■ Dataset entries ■

================

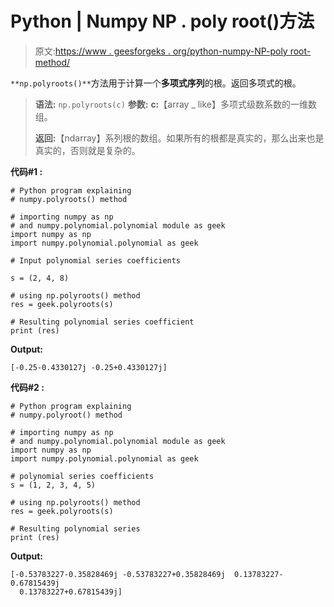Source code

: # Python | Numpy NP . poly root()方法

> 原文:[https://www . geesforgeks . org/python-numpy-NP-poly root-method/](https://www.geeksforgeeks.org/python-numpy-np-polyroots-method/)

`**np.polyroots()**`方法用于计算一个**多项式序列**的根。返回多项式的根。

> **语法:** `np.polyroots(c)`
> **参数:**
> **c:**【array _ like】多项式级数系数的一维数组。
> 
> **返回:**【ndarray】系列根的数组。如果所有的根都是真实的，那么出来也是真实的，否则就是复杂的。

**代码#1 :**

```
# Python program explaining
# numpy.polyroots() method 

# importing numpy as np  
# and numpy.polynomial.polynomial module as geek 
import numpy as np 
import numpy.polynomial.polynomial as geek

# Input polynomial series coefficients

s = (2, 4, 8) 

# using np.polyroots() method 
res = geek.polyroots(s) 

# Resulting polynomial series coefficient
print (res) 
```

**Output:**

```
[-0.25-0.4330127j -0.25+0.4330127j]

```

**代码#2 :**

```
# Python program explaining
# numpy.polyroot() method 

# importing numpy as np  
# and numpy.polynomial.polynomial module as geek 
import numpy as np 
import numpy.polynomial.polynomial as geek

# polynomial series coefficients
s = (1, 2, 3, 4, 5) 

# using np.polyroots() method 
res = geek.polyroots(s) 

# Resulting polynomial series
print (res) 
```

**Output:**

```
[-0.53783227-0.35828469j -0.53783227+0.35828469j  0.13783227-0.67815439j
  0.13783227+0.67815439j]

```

================

■ Your goal ■
Copy each line from the entries above that has the word "polyroots" in it.

■ Response to the exercise ■
> 原文:[https://www . geesforgeks . org/python-numpy-NP-poly root-method/](https://www.geeksforgeeks.org/python-numpy-np-polyroots-method/)
`**np.polyroots()**`方法用于计算一个**多项式序列**的根。返回多项式的根。
> **语法:** `np.polyroots(c)`
# numpy.polyroots() method 
# using np.polyroots() method 
res = geek.polyroots(s) 
# using np.polyroots() method 
res = geek.polyroots(s) 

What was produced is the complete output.